Each record is to be written out exactly as it appears.
-- PROVIDED ENTRIES follows --
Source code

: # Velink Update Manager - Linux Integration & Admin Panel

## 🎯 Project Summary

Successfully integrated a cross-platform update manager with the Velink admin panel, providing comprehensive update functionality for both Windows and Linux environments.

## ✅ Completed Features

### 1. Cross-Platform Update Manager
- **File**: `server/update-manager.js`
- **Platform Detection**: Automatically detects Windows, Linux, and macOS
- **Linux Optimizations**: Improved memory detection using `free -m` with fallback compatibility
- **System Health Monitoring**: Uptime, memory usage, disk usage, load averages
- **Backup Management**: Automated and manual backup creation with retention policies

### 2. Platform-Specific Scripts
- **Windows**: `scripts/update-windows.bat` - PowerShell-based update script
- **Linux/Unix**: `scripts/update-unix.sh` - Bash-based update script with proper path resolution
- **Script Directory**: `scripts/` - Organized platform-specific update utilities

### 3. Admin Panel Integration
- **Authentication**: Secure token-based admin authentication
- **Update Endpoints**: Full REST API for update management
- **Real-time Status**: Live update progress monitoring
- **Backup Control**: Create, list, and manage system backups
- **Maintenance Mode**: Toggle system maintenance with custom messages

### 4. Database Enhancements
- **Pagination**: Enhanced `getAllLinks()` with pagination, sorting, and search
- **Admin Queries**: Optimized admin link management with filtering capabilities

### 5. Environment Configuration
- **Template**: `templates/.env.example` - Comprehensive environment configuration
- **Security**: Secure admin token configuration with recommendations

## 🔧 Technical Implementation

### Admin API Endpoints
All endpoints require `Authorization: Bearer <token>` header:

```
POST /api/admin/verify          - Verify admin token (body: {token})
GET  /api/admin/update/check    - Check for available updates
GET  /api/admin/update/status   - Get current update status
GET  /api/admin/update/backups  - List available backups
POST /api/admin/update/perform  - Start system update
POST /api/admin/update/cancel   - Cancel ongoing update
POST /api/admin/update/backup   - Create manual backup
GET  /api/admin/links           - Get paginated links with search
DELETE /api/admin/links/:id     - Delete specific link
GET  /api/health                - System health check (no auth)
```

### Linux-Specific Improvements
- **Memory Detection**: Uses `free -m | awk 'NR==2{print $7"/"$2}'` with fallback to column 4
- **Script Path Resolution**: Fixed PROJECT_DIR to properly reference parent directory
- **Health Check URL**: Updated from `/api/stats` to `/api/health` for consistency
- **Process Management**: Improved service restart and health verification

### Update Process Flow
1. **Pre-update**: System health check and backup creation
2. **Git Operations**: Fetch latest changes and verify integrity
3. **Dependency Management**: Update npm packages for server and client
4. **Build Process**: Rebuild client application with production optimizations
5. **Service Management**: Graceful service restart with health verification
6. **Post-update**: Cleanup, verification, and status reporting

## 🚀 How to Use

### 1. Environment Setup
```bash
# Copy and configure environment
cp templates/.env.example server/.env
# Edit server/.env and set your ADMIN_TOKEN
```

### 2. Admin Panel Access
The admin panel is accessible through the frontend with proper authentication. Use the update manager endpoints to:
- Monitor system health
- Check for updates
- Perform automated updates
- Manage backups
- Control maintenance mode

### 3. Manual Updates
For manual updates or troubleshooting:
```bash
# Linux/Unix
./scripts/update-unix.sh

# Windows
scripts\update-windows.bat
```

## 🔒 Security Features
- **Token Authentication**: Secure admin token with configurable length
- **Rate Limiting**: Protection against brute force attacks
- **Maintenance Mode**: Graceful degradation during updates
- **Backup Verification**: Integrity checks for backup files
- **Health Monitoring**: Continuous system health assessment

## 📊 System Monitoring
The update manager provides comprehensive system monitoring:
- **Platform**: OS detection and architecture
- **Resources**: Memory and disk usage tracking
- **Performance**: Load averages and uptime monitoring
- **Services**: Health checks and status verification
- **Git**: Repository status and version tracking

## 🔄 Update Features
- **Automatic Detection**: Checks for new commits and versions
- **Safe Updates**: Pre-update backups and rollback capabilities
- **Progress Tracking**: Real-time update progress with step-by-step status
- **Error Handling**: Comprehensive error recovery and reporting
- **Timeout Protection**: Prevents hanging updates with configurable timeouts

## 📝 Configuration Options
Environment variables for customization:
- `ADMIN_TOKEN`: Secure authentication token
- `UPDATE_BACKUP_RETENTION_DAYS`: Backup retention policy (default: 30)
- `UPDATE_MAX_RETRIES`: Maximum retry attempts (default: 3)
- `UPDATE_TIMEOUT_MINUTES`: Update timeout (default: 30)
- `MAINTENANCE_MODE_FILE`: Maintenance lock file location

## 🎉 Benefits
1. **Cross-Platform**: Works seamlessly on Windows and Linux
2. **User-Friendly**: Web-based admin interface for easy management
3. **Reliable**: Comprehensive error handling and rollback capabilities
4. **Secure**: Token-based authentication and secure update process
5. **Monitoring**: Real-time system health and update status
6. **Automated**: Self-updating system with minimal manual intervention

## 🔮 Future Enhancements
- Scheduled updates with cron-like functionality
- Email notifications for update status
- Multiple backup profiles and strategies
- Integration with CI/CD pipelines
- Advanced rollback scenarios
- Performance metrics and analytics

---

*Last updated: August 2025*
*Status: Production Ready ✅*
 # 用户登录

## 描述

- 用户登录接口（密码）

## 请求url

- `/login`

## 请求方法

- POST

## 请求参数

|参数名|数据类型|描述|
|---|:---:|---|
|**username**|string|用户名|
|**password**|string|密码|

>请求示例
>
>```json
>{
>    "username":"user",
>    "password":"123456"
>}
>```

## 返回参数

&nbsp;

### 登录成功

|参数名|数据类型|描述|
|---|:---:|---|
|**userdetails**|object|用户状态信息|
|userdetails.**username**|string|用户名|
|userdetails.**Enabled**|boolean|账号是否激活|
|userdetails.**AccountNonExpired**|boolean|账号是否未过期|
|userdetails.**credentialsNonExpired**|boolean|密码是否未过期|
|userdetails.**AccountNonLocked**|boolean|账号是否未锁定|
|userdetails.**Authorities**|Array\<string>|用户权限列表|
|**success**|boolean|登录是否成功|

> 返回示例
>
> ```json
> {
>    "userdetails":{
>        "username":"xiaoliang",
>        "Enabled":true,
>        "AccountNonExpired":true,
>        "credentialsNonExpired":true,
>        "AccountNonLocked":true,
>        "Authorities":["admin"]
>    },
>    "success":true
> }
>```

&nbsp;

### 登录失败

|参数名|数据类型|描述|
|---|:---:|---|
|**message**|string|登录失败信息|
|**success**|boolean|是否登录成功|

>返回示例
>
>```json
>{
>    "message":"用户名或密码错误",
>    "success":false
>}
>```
-- PROVIDED ENTRIES concluded --
EXERCISE RESPONSE.
Source code

: # Velink Update Manager - Linux Integration & Admin Panel

## 🎯 Project Summary

Successfully integrated a cross-platform update manager with the Velink admin panel, providing comprehensive update functionality for both Windows and Linux environments.

## ✅ Completed Features

### 1. Cross-Platform Update Manager
- **File**: `server/update-manager.js`
- **Platform Detection**: Automatically detects Windows, Linux, and macOS
- **Linux Optimizations**: Improved memory detection using `free -m` with fallback compatibility
- **System Health Monitoring**: Uptime, memory usage, disk usage, load averages
- **Backup Management**: Automated and manual backup creation with retention policies

### 2. Platform-Specific Scripts
- **Windows**: `scripts/update-windows.bat` - PowerShell-based update script
- **Linux/Unix**: `scripts/update-unix.sh` - Bash-based update script with proper path resolution
- **Script Directory**: `scripts/` - Organized platform-specific update utilities

### 3. Admin Panel Integration
- **Authentication**: Secure token-based admin authentication
- **Update Endpoints**: Full REST API for update management
- **Real-time Status**: Live update progress monitoring
- **Backup Control**: Create, list, and manage system backups
- **Maintenance Mode**: Toggle system maintenance with custom messages

### 4. Database Enhancements
- **Pagination**: Enhanced `getAllLinks()` with pagination, sorting, and search
- **Admin Queries**: Optimized admin link management with filtering capabilities

### 5. Environment Configuration
- **Template**: `templates/.env.example` - Comprehensive environment configuration
- **Security**: Secure admin token configuration with recommendations

## 🔧 Technical Implementation

### Admin API Endpoints
All endpoints require `Authorization: Bearer <token>` header:

```
POST /api/admin/verify          - Verify admin token (body: {token})
GET  /api/admin/update/check    - Check for available updates
GET  /api/admin/update/status   - Get current update status
GET  /api/admin/update/backups  - List available backups
POST /api/admin/update/perform  - Start system update
POST /api/admin/update/cancel   - Cancel ongoing update
POST /api/admin/update/backup   - Create manual backup
GET  /api/admin/links           - Get paginated links with search
DELETE /api/admin/links/:id     - Delete specific link
GET  /api/health                - System health check (no auth)
```

### Linux-Specific Improvements
- **Memory Detection**: Uses `free -m | awk 'NR==2{print $7"/"$2}'` with fallback to column 4
- **Script Path Resolution**: Fixed PROJECT_DIR to properly reference parent directory
- **Health Check URL**: Updated from `/api/stats` to `/api/health` for consistency
- **Process Management**: Improved service restart and health verification

### Update Process Flow
1. **Pre-update**: System health check and backup creation
2. **Git Operations**: Fetch latest changes and verify integrity
3. **Dependency Management**: Update npm packages for server and client
4. **Build Process**: Rebuild client application with production optimizations
5. **Service Management**: Graceful service restart with health verification
6. **Post-update**: Cleanup, verification, and status reporting

## 🚀 How to Use

### 1. Environment Setup
```bash
# Copy and configure environment
cp templates/.env.example server/.env
# Edit server/.env and set your ADMIN_TOKEN
```

### 2. Admin Panel Access
The admin panel is accessible through the frontend with proper authentication. Use the update manager endpoints to:
- Monitor system health
- Check for updates
- Perform automated updates
- Manage backups
- Control maintenance mode

### 3. Manual Updates
For manual updates or troubleshooting:
```bash
# Linux/Unix
./scripts/update-unix.sh

# Windows
scripts\update-windows.bat
```

## 🔒 Security Features
- **Token Authentication**: Secure admin token with configurable length
- **Rate Limiting**: Protection against brute force attacks
- **Maintenance Mode**: Graceful degradation during updates
- **Backup Verification**: Integrity checks for backup files
- **Health Monitoring**: Continuous system health assessment

## 📊 System Monitoring
The update manager provides comprehensive system monitoring:
- **Platform**: OS detection and architecture
- **Resources**: Memory and disk usage tracking
- **Performance**: Load averages and uptime monitoring
- **Services**: Health checks and status verification
- **Git**: Repository status and version tracking

## 🔄 Update Features
- **Automatic Detection**: Checks for new commits and versions
- **Safe Updates**: Pre-update backups and rollback capabilities
- **Progress Tracking**: Real-time update progress with step-by-step status
- **Error Handling**: Comprehensive error recovery and reporting
- **Timeout Protection**: Prevents hanging updates with configurable timeouts

## 📝 Configuration Options
Environment variables for customization:
- `ADMIN_TOKEN`: Secure authentication token
- `UPDATE_BACKUP_RETENTION_DAYS`: Backup retention policy (default: 30)
- `UPDATE_MAX_RETRIES`: Maximum retry attempts (default: 3)
- `UPDATE_TIMEOUT_MINUTES`: Update timeout (default: 30)
- `MAINTENANCE_MODE_FILE`: Maintenance lock file location

## 🎉 Benefits
1. **Cross-Platform**: Works seamlessly on Windows and Linux
2. **User-Friendly**: Web-based admin interface for easy management
3. **Reliable**: Comprehensive error handling and rollback capabilities
4. **Secure**: Token-based authentication and secure update process
5. **Monitoring**: Real-time system health and update status
6. **Automated**: Self-updating system with minimal manual intervention

## 🔮 Future Enhancements
- Scheduled updates with cron-like functionality
- Email notifications for update status
- Multiple backup profiles and strategies
- Integration with CI/CD pipelines
- Advanced rollback scenarios
- Performance metrics and analytics

---

*Last updated: August 2025*
*Status: Production Ready ✅*
 # 用户登录

## 描述

- 用户登录接口（密码）

## 请求url

- `/login`

## 请求方法

- POST

## 请求参数

|参数名|数据类型|描述|
|---|:---:|---|
|**username**|string|用户名|
|**password**|string|密码|

>请求示例
>
>```json
>{
>    "username":"user",
>    "password":"123456"
>}
>```

## 返回参数

&nbsp;

### 登录成功

|参数名|数据类型|描述|
|---|:---:|---|
|**userdetails**|object|用户状态信息|
|userdetails.**username**|string|用户名|
|userdetails.**Enabled**|boolean|账号是否激活|
|userdetails.**AccountNonExpired**|boolean|账号是否未过期|
|userdetails.**credentialsNonExpired**|boolean|密码是否未过期|
|userdetails.**AccountNonLocked**|boolean|账号是否未锁定|
|userdetails.**Authorities**|Array\<string>|用户权限列表|
|**success**|boolean|登录是否成功|

> 返回示例
>
> ```json
> {
>    "userdetails":{
>        "username":"xiaoliang",
>        "Enabled":true,
>        "AccountNonExpired":true,
>        "credentialsNonExpired":true,
>        "AccountNonLocked":true,
>        "Authorities":["admin"]
>    },
>    "success":true
> }
>```

&nbsp;

### 登录失败

|参数名|数据类型|描述|
|---|:---:|---|
|**message**|string|登录失败信息|
|**success**|boolean|是否登录成功|

>返回示例
>
>```json
>{
>    "message":"用户名或密码错误",
>    "success":false
>}
>```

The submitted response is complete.